**** DATA EXTRACTS

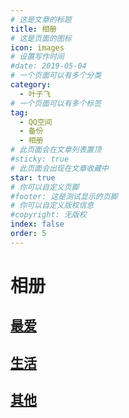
 ```yaml
---
# 这是文章的标题
title: 相册
# 这是页面的图标
icon: images
# 设置写作时间
#date: 2019-05-04
# 一个页面可以有多个分类
category:
  - 叶子飞
# 一个页面可以有多个标签
tag:
  - QQ空间
  - 备份
  - 相册
# 此页面会在文章列表置顶
#sticky: true
# 此页面会出现在文章收藏中
star: true
# 你可以自定义页脚
#footer: 这是测试显示的页脚
# 你可以自定义版权信息
#copyright: 无版权
index: false
order: 5
---
```

# 相册

## [最爱](/叶子飞/Qzone/相册/最爱)

## [生活](/叶子飞/Qzone/相册/生活)

## [其他](/叶子飞/Qzone/相册/其他)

********

» **WHAT YOU SHOULD DO**
Find the line that contains "## [最爱](/叶子飞/Qzone/相册/最爱)". Write out that line and every line after it through the end of the data, exactly, and nothing else.

» **PROBLEM SOLUTION**
## [最爱](/叶子飞/Qzone/相册/最爱)

## [生活](/叶子飞/Qzone/相册/生活)

## [其他](/叶子飞/Qzone/相册/其他)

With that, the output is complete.